383. The Capital

169

About         

Author: Robert Menasse (Austria)
Genre: Socio-Political

Setting                                            

Place: Brussels, Mutiple places across Europe 
Time: 2010s

My Rating (see what this means)   

My Subjective Rating:  3
My ‘Objective’ Rating:  2.35 


Introduction

A pig is running through The Capital – Brussels in Robert Menasse’s book. Or it may well be a horde of pigs? No one is quite really sure. In the meantime, the authorities continue the search for a pig which might as well not be there.

While the chase is going on – several citizens of Europe are navigating the Brussels bureaucracy and other very European developments – with at least two of them being concerned, at various levels of passion, with the European pig trade with China. The novel revolves around these individuals as their lives almost collides often.


Review

“The pig as a universal metaphor”. In daily articles he wrote about the range of things the pig had been made to act as symbol for: good and evil, fortune and disaster, sentimental love, contempt and deep – seated hatred, eroticism and wickedness. It was the only animal which as a metaphor covered the entire breadth of human emotions and philosophies, from the pig in clover to the filthy pig, from being “piggy in the middle” to “a greedy piglet”. He even ventured into the political realm and discussed the concepts of the “Jewish pig” and “Nazi swine”, before moving on to the pig as forbidden meat in some religions and the much – loved Babe, Peppa Pig and the Three Little Pigs.

As soon as I completed this novel – I did two things:

  • Googled if ‘a wild pig’s chase’ is some sort of metaphor
  • List down all the several characters in the novel – to see if their story arc somehow follows this metaphor

‘A wild pig’s chase’ unfortunately wasn’t any metaphor. But as I listed down the tens of characters, and after giving up trying to group them as protagonist or supporting casts, I sought to find a discernible pattern which might allow me to perhaps define the metaphor for myself.

Most characters in the novel – had an arguably unremarkable life – and they are trying to achieve a not-too-important objective during the novel – be it then preparing for a jubilee celebration, lobbying for suitable pig trade policy, rising up the bureaucratic corporate ladder, or not-investigating a murder. None of them really achieve their said objectives – but end at a sort-of inflexion point during their journey – either moderately hopeful or moderately hopeless.
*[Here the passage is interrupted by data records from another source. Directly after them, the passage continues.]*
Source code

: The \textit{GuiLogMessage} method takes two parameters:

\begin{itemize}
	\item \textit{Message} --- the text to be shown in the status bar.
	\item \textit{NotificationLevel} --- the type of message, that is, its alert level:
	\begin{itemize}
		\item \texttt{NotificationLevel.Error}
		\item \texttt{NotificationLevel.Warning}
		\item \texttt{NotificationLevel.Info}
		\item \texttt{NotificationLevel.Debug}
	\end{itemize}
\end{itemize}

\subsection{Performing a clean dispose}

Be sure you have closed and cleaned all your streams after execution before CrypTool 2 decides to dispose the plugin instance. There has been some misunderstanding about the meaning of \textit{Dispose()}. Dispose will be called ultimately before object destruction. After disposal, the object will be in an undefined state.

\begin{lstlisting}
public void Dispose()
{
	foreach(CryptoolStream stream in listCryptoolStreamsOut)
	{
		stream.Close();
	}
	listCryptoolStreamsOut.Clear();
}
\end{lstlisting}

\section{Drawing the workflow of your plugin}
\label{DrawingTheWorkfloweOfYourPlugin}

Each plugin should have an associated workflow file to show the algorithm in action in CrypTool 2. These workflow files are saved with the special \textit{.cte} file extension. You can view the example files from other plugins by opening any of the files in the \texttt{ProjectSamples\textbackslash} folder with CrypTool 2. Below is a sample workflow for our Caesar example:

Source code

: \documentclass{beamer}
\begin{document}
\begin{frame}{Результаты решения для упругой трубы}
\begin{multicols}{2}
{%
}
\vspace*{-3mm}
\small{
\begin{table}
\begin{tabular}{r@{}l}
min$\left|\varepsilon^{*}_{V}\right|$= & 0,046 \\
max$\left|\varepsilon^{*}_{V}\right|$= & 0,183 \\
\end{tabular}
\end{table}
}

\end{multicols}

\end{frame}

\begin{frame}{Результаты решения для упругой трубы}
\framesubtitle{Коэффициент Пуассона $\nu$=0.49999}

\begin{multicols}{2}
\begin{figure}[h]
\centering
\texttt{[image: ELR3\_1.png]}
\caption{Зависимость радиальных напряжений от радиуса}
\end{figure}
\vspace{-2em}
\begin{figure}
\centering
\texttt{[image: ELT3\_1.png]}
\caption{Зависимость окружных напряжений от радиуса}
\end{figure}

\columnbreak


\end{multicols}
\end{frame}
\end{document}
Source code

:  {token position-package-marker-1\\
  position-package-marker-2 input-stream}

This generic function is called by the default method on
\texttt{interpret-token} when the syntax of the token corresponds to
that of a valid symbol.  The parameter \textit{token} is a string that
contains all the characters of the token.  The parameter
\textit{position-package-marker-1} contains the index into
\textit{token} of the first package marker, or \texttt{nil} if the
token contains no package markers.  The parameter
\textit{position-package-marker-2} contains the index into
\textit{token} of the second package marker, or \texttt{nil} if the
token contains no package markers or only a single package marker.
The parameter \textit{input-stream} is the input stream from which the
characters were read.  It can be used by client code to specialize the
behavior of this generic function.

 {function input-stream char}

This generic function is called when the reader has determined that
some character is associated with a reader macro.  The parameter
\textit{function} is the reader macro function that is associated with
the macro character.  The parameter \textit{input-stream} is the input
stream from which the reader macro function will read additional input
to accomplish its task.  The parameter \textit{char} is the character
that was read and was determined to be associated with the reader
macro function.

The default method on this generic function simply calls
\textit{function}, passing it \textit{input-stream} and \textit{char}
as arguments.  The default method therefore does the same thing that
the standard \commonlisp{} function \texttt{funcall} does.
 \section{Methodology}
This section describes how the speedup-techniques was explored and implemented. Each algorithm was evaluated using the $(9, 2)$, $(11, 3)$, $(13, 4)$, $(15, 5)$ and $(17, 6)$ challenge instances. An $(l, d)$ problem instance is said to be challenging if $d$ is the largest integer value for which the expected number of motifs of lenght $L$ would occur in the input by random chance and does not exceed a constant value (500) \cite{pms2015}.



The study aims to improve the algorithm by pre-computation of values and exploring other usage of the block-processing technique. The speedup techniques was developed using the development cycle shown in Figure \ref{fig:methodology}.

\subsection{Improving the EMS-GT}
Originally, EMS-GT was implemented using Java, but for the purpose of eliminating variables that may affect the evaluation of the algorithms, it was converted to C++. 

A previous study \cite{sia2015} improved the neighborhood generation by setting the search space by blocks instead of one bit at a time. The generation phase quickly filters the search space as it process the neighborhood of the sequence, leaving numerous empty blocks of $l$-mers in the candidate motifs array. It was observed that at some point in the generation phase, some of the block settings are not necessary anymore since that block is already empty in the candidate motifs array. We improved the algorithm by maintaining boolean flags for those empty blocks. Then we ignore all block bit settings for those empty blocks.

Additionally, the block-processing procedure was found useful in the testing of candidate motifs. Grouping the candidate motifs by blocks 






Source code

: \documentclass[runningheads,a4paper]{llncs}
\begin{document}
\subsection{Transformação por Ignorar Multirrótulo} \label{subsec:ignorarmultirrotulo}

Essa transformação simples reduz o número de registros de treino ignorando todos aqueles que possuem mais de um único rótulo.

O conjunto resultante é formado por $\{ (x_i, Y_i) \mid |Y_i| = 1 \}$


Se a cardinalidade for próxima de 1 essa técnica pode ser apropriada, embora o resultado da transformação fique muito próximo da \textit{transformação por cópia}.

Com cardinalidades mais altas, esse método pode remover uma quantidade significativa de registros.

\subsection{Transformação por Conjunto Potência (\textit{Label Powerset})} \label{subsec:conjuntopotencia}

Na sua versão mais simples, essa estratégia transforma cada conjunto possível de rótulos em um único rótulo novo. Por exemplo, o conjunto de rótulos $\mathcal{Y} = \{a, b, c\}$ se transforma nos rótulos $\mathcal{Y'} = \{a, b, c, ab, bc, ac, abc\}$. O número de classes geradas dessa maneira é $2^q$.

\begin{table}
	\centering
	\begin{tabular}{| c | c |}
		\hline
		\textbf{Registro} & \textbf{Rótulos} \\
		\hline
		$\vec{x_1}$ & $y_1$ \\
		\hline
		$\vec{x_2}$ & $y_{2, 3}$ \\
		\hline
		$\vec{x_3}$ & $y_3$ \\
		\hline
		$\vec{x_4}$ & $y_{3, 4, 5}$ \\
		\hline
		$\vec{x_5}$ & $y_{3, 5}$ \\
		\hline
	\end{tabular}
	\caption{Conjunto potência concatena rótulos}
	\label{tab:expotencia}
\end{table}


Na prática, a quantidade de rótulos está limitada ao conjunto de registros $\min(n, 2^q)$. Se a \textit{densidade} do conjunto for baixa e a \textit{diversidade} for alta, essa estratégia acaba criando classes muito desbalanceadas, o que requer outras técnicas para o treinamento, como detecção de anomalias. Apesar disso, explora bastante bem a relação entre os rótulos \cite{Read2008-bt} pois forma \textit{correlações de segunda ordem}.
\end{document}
So, I couldn’t really come up with a solid metaphor – perhaps the helter-skelter structure of the novel itself speaks to the metaphor. Characters come and disappear for stretches long enough for the readers to forget about them for a while, only to remember being invested in their story. The book remains interesting throughout – but doesn’t really leave much of an impression. It is difficult to imagine how a wild pig’s chase would be something similar – it might be interesting, it will definitely be helter-skelter, but I am sure it will also leave an impression. Thankfully, the novel was quite fun, certainly more than what any real wild pig chase would be.